How many lines in the records below contain the word "create"? Answer with the number and nothing else.
>>>>
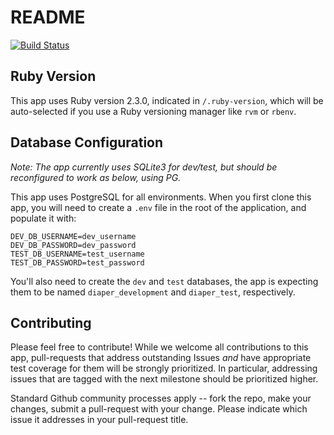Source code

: # README

[![Build Status](https://travis-ci.org/rubyforgood/pdx_diaper.svg?branch=master)](https://travis-ci.org/rubyforgood/pdx_diaper)

## Ruby Version
This app uses Ruby version 2.3.0, indicated in `/.ruby-version`, which will be auto-selected if you use a Ruby versioning manager like `rvm` or `rbenv`.

## Database Configuration
*Note: The app currently uses SQLite3 for dev/test, but should be reconfigured to work as below, using PG.*

This app uses PostgreSQL for all environments. When you first clone this app, you will need to create a `.env` file in the root of the application, and populate it with:

```
DEV_DB_USERNAME=dev_username
DEV_DB_PASSWORD=dev_password
TEST_DB_USERNAME=test_username
TEST_DB_PASSWORD=test_password
```

You'll also need to create the `dev` and `test` databases, the app is expecting them to be named `diaper_development` and `diaper_test`, respectively.

## Contributing
Please feel free to contribute! While we welcome all contributions to this app, pull-requests that address outstanding Issues *and* have appropriate test coverage for them will be strongly prioritized. In particular, addressing issues that are tagged with the next milestone should be prioritized higher.

Standard Github community processes apply -- fork the repo, make your changes, submit a pull-request with your change. Please indicate which issue it addresses in your pull-request title.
<<<<
### Expected answer
2